Records contained in a dataset
+ + +

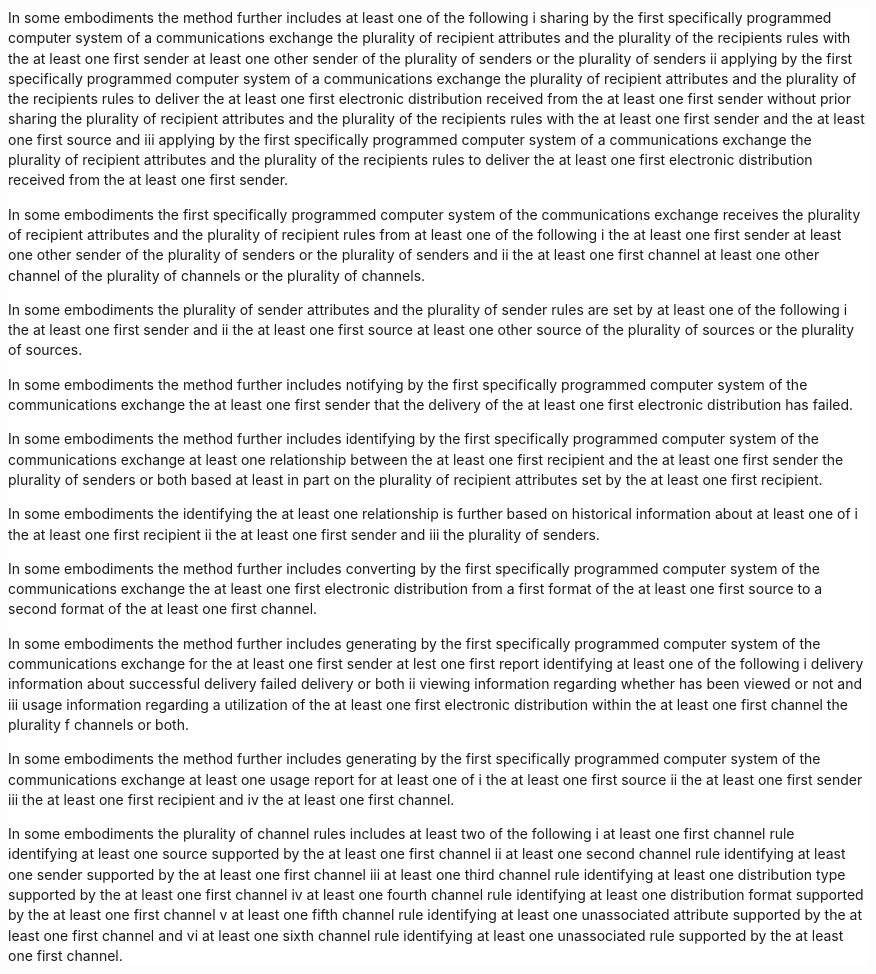 In some embodiments the method further includes at least one of the following i sharing by the first specifically programmed computer system of a communications exchange the plurality of recipient attributes and the plurality of the recipients rules with the at least one first sender at least one other sender of the plurality of senders or the plurality of senders ii applying by the first specifically programmed computer system of a communications exchange the plurality of recipient attributes and the plurality of the recipients rules to deliver the at least one first electronic distribution received from the at least one first sender without prior sharing the plurality of recipient attributes and the plurality of the recipients rules with the at least one first sender and the at least one first source and iii applying by the first specifically programmed computer system of a communications exchange the plurality of recipient attributes and the plurality of the recipients rules to deliver the at least one first electronic distribution received from the at least one first sender.

In some embodiments the first specifically programmed computer system of the communications exchange receives the plurality of recipient attributes and the plurality of recipient rules from at least one of the following i the at least one first sender at least one other sender of the plurality of senders or the plurality of senders and ii the at least one first channel at least one other channel of the plurality of channels or the plurality of channels.

In some embodiments the plurality of sender attributes and the plurality of sender rules are set by at least one of the following i the at least one first sender and ii the at least one first source at least one other source of the plurality of sources or the plurality of sources.

In some embodiments the method further includes notifying by the first specifically programmed computer system of the communications exchange the at least one first sender that the delivery of the at least one first electronic distribution has failed.

In some embodiments the method further includes identifying by the first specifically programmed computer system of the communications exchange at least one relationship between the at least one first recipient and the at least one first sender the plurality of senders or both based at least in part on the plurality of recipient attributes set by the at least one first recipient.

In some embodiments the identifying the at least one relationship is further based on historical information about at least one of i the at least one first recipient ii the at least one first sender and iii the plurality of senders.

In some embodiments the method further includes converting by the first specifically programmed computer system of the communications exchange the at least one first electronic distribution from a first format of the at least one first source to a second format of the at least one first channel.

In some embodiments the method further includes generating by the first specifically programmed computer system of the communications exchange for the at least one first sender at lest one first report identifying at least one of the following i delivery information about successful delivery failed delivery or both ii viewing information regarding whether has been viewed or not and iii usage information regarding a utilization of the at least one first electronic distribution within the at least one first channel the plurality f channels or both.

In some embodiments the method further includes generating by the first specifically programmed computer system of the communications exchange at least one usage report for at least one of i the at least one first source ii the at least one first sender iii the at least one first recipient and iv the at least one first channel.

In some embodiments the plurality of channel rules includes at least two of the following i at least one first channel rule identifying at least one source supported by the at least one first channel ii at least one second channel rule identifying at least one sender supported by the at least one first channel iii at least one third channel rule identifying at least one distribution type supported by the at least one first channel iv at least one fourth channel rule identifying at least one distribution format supported by the at least one first channel v at least one fifth channel rule identifying at least one unassociated attribute supported by the at least one first channel and vi at least one sixth channel rule identifying at least one unassociated rule supported by the at least one first channel.
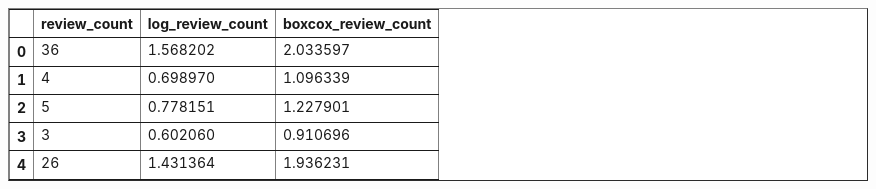 


<div>
<style scoped>
    .dataframe tbody tr th:only-of-type {
        vertical-align: middle;
    }

    .dataframe tbody tr th {
        vertical-align: top;
    }

    .dataframe thead th {
        text-align: right;
    }
</style>
<table border="1" class="dataframe">
  <thead>
    <tr style="text-align: right;">
      <th></th>
      <th>review_count</th>
      <th>log_review_count</th>
      <th>boxcox_review_count</th>
    </tr>
  </thead>
  <tbody>
    <tr>
      <th>0</th>
      <td>36</td>
      <td>1.568202</td>
      <td>2.033597</td>
    </tr>
    <tr>
      <th>1</th>
      <td>4</td>
      <td>0.698970</td>
      <td>1.096339</td>
    </tr>
    <tr>
      <th>2</th>
      <td>5</td>
      <td>0.778151</td>
      <td>1.227901</td>
    </tr>
    <tr>
      <th>3</th>
      <td>3</td>
      <td>0.602060</td>
      <td>0.910696</td>
    </tr>
    <tr>
      <th>4</th>
      <td>26</td>
      <td>1.431364</td>
      <td>1.936231</td>
    </tr>
  </tbody>
</table>
</div>
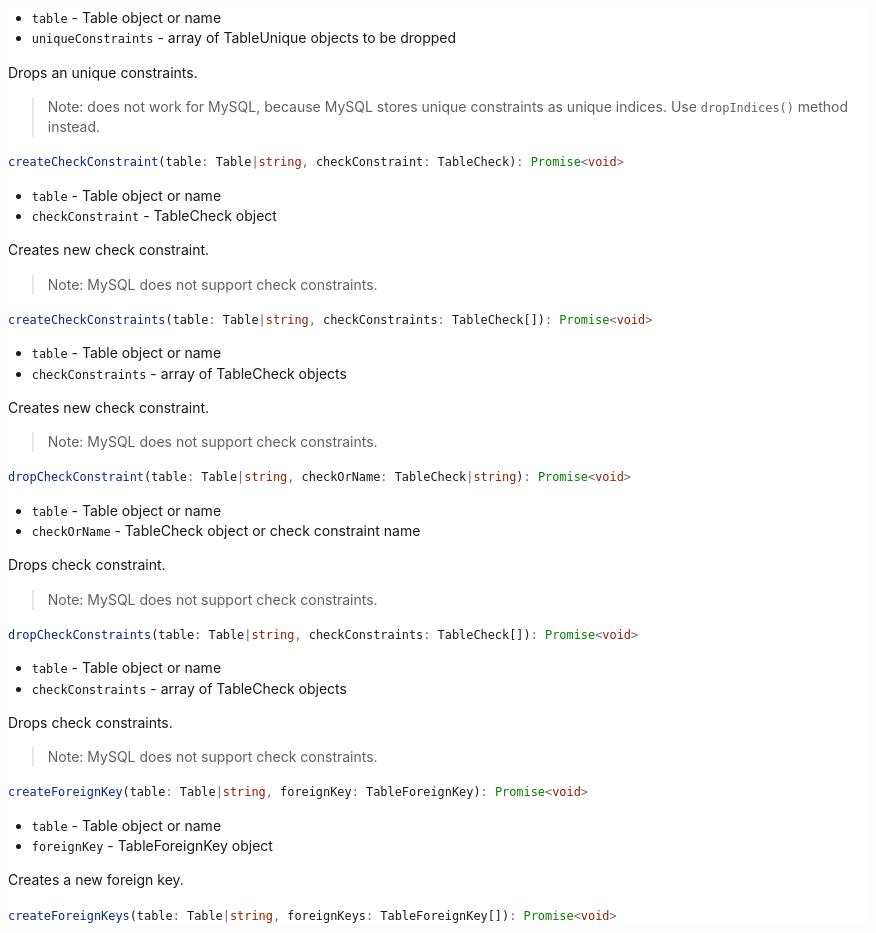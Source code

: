 * `table` - Table object or name
* `uniqueConstraints` - array of TableUnique objects to be dropped

Drops an unique constraints.

> Note: does not work for MySQL, because MySQL stores unique constraints as unique indices. Use `dropIndices()` method instead.

```typescript
createCheckConstraint(table: Table|string, checkConstraint: TableCheck): Promise<void>
```

* `table` - Table object or name
* `checkConstraint` - TableCheck object

Creates new check constraint.

> Note: MySQL does not support check constraints.

```typescript
createCheckConstraints(table: Table|string, checkConstraints: TableCheck[]): Promise<void>
```

* `table` - Table object or name
* `checkConstraints` - array of TableCheck objects

Creates new check constraint.

> Note: MySQL does not support check constraints.

```typescript
dropCheckConstraint(table: Table|string, checkOrName: TableCheck|string): Promise<void>
```

* `table` - Table object or name
* `checkOrName` - TableCheck object or check constraint name

Drops check constraint.

> Note: MySQL does not support check constraints.

```typescript
dropCheckConstraints(table: Table|string, checkConstraints: TableCheck[]): Promise<void>
```

* `table` - Table object or name
* `checkConstraints` - array of TableCheck objects

Drops check constraints.

> Note: MySQL does not support check constraints.

```typescript
createForeignKey(table: Table|string, foreignKey: TableForeignKey): Promise<void>
```

* `table` - Table object or name
* `foreignKey` - TableForeignKey object

Creates a new foreign key.

```typescript
createForeignKeys(table: Table|string, foreignKeys: TableForeignKey[]): Promise<void>
```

+ + +

Directions: Every line from the one that holds "- TableForeignKey object" to the end of the data above should be given again exactly, with that line and the last one both kept.

Answer below:
* `foreignKey` - TableForeignKey object

Creates a new foreign key.

```typescript
createForeignKeys(table: Table|string, foreignKeys: TableForeignKey[]): Promise<void>
```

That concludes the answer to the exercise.